Excerpted data>
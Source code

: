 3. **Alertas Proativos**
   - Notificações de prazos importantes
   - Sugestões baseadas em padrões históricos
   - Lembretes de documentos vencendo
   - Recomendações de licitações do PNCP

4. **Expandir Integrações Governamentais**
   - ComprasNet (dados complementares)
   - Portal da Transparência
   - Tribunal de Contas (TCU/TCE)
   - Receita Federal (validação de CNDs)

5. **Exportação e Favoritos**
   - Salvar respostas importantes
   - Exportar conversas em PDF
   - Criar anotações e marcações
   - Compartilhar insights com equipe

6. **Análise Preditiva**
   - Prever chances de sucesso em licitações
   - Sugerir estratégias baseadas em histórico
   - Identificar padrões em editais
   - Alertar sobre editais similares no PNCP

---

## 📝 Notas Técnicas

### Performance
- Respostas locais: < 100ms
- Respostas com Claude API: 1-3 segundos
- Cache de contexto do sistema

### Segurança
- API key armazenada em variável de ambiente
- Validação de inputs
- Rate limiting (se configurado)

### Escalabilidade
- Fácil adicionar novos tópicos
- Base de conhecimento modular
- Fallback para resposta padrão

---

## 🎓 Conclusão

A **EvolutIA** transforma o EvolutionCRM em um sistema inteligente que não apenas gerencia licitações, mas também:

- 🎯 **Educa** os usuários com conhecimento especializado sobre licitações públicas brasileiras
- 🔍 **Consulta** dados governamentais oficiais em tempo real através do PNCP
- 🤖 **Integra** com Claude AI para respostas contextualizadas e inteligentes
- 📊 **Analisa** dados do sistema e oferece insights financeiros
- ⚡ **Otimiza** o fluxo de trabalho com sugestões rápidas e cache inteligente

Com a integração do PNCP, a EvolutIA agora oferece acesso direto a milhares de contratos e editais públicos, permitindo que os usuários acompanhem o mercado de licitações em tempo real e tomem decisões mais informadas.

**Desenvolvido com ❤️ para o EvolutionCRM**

--

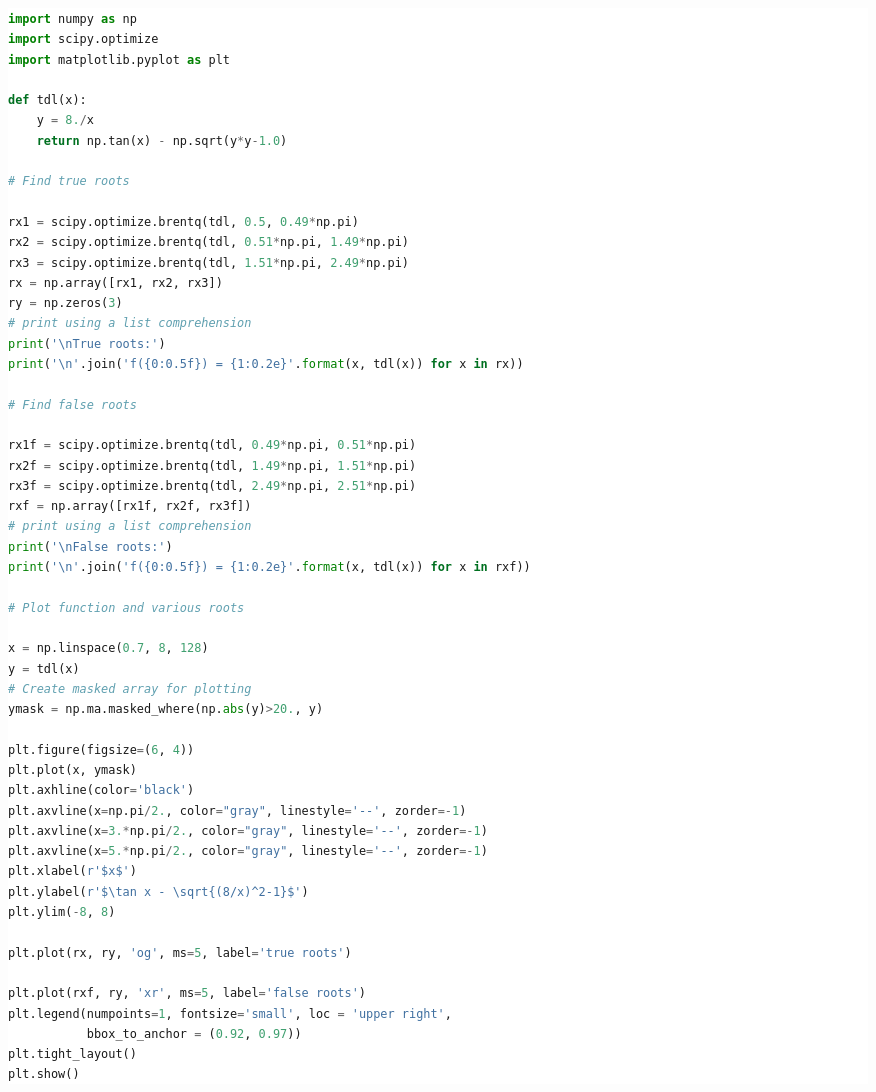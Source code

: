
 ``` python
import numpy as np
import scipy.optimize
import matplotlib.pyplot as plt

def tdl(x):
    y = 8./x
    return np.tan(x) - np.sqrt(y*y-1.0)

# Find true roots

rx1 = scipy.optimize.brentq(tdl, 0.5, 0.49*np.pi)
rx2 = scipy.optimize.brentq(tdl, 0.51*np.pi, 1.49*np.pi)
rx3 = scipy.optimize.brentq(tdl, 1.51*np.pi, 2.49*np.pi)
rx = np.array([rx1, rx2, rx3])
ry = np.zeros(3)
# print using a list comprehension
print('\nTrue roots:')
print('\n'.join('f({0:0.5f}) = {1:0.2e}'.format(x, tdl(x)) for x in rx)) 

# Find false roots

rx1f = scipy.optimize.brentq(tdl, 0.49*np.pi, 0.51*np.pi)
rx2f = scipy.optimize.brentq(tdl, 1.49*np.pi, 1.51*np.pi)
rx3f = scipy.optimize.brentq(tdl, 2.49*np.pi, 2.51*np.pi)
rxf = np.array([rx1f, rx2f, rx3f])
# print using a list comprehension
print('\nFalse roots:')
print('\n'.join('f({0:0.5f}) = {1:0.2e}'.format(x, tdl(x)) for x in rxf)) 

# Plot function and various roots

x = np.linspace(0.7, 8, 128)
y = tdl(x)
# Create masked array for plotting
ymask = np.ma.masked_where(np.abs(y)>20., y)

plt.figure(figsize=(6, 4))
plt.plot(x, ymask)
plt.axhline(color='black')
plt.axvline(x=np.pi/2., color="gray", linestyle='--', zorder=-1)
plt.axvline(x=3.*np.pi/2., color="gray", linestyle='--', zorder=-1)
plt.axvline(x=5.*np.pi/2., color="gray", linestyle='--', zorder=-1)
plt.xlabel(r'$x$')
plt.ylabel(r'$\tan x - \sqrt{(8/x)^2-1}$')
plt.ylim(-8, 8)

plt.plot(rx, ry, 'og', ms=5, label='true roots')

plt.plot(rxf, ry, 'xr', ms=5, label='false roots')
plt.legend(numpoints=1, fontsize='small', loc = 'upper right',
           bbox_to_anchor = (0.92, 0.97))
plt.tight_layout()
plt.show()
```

Work order>
Lines containing the word "padrões" must all be returned from the material above.

Response to the exercise>
   - Sugestões baseadas em padrões históricos
   - Identificar padrões em editais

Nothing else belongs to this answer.